Oil prices dropped almost 5% on Thursday after the International Energy Agency announced it would release 60 million barrels of oil from reserves, but analysts say the long term impact will be minor.

According to Nobuo Tanaka, Executive Director at International Energy Agency (IEA), 28 IEA countries agreed to release 60 billion barrels out of 4.1 billion barrels of its total stock in the coming month to cover the shortage caused by unrest in Libya, as well as to provide for a seasonal increase in demand. According to the IEA estimates, about 132 mb of light, sweet crude oil was taken from the market due to Libyan conflicts by the end of May, which needed to be urgently addressed to avoid another collapse in fragile recovering economies.

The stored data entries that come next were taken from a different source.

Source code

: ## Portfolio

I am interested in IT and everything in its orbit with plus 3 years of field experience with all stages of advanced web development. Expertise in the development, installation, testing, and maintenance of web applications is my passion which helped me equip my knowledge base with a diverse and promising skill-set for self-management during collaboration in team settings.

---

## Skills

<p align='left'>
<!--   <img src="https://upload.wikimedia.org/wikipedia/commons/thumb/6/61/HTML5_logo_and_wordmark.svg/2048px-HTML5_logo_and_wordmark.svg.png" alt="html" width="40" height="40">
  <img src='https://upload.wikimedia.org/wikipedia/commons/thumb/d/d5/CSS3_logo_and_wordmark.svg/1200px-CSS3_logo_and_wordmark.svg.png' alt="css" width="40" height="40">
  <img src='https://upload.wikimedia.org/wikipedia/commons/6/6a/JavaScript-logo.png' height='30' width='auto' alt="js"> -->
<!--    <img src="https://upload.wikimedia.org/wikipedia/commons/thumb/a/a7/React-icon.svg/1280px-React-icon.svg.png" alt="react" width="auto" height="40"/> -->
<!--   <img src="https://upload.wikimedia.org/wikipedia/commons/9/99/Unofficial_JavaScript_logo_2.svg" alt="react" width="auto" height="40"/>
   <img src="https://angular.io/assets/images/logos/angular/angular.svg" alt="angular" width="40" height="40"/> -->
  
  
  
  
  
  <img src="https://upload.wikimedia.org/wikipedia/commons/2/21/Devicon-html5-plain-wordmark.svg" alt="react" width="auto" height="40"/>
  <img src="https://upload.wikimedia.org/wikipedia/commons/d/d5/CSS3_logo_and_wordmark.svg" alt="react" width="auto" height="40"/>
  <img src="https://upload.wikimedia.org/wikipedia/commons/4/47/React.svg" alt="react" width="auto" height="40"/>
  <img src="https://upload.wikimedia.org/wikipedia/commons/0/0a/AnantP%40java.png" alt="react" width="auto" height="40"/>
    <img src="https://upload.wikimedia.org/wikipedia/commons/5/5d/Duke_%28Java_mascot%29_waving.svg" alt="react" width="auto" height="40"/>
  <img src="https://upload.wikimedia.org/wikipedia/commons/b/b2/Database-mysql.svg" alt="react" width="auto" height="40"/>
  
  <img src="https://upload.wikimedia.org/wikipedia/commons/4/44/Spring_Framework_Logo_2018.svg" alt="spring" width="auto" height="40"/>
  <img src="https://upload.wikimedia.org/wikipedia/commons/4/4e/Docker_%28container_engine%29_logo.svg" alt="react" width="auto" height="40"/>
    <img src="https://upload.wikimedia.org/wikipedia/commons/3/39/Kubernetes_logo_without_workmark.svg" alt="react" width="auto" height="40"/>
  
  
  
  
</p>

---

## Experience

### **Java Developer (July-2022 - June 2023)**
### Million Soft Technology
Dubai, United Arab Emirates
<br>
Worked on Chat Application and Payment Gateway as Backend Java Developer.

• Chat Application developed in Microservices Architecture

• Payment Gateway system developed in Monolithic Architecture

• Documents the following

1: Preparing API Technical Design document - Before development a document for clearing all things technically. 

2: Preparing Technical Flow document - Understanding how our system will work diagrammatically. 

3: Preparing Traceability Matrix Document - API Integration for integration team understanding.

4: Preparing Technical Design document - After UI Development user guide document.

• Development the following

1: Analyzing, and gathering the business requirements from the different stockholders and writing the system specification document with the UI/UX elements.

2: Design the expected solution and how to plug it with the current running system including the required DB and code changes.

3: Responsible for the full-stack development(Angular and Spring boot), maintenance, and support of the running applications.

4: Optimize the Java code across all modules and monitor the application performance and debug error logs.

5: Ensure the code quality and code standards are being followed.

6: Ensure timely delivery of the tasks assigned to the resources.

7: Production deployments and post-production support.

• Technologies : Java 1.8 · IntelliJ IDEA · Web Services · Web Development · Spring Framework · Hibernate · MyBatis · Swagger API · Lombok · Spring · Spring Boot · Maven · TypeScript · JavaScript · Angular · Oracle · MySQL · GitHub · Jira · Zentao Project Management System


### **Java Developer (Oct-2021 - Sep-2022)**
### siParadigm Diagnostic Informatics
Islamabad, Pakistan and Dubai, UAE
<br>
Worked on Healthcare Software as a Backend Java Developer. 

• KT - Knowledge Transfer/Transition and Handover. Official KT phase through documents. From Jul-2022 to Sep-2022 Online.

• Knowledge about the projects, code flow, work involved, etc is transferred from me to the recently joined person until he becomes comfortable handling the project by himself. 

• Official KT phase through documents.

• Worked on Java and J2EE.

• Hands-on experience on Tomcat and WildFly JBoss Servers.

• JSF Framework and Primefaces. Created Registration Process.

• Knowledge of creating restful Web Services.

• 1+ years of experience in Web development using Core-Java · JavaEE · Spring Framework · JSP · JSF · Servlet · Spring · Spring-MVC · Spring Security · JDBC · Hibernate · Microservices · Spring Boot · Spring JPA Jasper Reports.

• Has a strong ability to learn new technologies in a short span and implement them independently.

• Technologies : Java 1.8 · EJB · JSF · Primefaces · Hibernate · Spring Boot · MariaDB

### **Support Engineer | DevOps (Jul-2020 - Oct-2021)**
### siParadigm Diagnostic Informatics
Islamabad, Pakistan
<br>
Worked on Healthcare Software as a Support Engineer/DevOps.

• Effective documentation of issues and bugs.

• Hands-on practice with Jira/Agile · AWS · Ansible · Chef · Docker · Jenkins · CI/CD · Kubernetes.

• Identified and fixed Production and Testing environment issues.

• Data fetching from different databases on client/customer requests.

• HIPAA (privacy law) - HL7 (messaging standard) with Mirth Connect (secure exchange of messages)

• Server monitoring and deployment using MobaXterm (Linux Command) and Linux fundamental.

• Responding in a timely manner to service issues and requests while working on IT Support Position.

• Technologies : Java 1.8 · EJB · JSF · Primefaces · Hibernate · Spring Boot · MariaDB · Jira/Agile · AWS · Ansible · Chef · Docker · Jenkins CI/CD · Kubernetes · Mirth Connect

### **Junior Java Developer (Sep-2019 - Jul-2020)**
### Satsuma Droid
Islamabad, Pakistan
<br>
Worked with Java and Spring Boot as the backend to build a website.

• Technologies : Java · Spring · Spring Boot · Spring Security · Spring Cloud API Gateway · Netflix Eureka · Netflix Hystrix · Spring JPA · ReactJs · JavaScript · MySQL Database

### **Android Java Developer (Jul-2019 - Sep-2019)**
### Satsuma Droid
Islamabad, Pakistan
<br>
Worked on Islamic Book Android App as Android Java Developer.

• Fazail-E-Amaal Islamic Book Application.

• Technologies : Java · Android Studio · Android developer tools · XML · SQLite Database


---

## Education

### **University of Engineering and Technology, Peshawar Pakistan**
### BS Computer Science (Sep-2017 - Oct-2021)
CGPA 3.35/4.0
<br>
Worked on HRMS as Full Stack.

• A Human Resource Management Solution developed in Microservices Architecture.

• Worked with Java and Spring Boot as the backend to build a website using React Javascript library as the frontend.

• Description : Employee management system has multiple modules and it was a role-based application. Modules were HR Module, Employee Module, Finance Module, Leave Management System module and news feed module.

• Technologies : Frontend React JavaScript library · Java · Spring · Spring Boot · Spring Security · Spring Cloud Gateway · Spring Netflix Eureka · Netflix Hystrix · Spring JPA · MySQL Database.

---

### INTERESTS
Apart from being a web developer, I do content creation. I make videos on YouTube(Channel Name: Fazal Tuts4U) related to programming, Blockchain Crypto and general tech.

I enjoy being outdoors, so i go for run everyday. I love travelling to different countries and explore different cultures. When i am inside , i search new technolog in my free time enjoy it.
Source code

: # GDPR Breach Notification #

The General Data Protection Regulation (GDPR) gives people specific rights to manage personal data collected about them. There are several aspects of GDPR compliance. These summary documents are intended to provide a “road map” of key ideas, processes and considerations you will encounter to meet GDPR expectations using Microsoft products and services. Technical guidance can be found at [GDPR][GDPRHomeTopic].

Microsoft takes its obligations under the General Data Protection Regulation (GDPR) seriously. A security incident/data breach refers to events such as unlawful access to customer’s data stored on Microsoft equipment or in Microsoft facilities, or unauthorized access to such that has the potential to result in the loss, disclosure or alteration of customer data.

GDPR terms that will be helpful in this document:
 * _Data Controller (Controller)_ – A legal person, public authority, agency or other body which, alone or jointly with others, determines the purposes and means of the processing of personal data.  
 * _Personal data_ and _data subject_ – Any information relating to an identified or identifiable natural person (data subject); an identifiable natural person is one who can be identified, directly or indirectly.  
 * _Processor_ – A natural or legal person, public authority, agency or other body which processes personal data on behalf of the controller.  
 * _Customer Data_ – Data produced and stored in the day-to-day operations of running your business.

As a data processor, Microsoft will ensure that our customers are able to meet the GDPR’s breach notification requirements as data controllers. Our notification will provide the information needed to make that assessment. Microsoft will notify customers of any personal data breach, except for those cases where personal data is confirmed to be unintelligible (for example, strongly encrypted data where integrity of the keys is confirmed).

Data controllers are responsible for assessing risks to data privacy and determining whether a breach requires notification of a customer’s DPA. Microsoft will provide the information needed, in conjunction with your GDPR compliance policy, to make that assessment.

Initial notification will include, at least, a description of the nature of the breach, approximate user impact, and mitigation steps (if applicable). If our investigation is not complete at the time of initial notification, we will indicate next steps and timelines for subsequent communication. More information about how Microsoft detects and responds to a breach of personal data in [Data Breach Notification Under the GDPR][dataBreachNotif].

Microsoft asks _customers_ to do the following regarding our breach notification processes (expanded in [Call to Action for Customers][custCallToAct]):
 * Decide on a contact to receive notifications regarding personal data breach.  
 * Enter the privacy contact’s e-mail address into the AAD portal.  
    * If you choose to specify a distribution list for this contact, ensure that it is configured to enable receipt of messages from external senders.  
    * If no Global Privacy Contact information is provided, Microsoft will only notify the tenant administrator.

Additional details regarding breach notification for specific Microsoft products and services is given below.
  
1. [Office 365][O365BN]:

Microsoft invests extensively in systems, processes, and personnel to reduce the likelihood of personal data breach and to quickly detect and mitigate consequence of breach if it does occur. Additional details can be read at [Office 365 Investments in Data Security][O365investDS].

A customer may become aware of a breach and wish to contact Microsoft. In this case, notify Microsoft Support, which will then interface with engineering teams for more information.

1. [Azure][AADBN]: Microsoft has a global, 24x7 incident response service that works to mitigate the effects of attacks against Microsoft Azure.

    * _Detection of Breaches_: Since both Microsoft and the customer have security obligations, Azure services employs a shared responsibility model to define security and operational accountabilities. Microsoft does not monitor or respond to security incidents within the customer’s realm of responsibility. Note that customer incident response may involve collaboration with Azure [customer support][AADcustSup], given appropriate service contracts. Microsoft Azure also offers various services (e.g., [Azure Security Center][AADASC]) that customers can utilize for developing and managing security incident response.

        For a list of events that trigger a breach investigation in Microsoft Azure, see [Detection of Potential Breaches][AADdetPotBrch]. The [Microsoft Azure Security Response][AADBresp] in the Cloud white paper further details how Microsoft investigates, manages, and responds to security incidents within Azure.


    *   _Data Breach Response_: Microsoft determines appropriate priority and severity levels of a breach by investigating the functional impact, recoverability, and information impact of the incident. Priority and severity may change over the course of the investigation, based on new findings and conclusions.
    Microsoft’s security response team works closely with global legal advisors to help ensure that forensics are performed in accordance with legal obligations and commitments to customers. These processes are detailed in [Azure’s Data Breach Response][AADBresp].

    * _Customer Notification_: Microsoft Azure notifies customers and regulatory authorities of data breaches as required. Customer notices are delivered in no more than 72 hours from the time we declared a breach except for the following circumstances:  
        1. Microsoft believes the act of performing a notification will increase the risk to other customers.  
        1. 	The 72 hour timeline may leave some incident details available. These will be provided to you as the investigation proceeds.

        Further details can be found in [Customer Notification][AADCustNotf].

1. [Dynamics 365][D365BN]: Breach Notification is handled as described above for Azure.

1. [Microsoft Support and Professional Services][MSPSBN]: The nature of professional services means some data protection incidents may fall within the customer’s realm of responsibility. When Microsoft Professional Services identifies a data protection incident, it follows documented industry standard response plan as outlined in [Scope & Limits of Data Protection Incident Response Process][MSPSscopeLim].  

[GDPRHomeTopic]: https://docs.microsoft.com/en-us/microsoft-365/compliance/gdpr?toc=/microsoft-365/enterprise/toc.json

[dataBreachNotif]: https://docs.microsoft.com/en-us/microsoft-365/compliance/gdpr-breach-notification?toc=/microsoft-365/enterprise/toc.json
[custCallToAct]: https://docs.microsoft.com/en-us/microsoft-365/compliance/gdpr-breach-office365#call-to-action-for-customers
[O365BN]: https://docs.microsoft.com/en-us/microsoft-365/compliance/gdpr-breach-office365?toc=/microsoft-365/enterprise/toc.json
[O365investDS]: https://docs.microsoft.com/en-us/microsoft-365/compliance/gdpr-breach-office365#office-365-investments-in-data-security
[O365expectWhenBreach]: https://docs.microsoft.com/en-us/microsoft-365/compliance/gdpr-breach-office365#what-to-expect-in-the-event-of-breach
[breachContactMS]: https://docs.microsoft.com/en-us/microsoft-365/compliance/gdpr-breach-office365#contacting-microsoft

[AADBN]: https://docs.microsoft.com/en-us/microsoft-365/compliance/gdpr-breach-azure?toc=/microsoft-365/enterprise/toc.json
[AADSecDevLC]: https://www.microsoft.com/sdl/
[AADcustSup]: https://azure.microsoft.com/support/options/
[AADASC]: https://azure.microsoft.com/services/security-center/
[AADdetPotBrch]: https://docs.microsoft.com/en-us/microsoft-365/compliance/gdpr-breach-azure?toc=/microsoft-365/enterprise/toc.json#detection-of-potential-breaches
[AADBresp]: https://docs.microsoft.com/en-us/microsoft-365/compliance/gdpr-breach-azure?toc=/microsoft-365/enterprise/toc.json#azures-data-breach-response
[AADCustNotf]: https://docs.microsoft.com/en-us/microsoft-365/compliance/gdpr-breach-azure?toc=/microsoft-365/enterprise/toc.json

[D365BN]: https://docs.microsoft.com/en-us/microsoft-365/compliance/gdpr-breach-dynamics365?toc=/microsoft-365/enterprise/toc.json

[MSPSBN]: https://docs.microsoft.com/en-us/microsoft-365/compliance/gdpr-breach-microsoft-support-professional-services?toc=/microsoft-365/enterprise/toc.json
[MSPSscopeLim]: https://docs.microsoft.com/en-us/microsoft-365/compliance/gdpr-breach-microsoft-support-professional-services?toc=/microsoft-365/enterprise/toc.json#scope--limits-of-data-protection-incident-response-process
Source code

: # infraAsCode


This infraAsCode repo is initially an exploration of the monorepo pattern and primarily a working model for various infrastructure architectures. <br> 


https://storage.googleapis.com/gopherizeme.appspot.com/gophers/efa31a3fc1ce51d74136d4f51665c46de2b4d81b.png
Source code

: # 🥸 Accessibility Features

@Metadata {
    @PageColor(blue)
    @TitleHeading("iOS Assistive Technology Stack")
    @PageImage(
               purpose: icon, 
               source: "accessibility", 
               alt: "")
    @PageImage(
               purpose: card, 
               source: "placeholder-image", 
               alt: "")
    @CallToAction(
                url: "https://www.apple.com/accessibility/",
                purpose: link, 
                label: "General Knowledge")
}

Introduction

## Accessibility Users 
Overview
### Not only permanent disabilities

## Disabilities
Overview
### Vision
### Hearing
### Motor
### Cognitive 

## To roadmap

Talking to Business RT, Nick Parsons, head of research at National Australia Bank, said the IEA wanted to tackle inflation as well as to balance OPEC’s monopoly power.

“There are two reasons. The first of these relates to the global economy and bearing in mind that central banks and governments around the world are fairly alarmed of the prospect of rising inflation, where oil prices are a major contributory factor, they certainly don’t want to drive their economies back into recession as a bite, over tightening interest rates to deal with inflation. So, working directly at the root cause of these price increases, I think, is a very shrewd move. So, the first reason is that because they are concerned with inflation, I think, the second reason is that they wanted to show that the balance of power across the world doesn’t lie entirely with OPEC. And, I think, that the OPEC decision that was taken 50 days ago not to increase production did actually upset a lot of people around the world. So, partly it’s about power, it’s also about inflation.”

However, presidential aide Arkady Dvorkovich says the move won’t affect the market too much.

"This is nothing threatening. Prices are high. This decline is not dangerous. Greater openness is good for the market. The market will be more stable," he said.

And Ivan Donchakov, an analyst from Investcafe, also says the impact on oil prices will be minor.

“I think, that 60 million of barrels is extremely little on a worldwide scale. The world oil demand in 2011 will on average be at 88 million barrels round the clock, so I don’t think the IEA decision will stop the growth of oil prices for a long time. According to our forecasts, the average oil price in 2011 will be at $115/bbl, Brent.”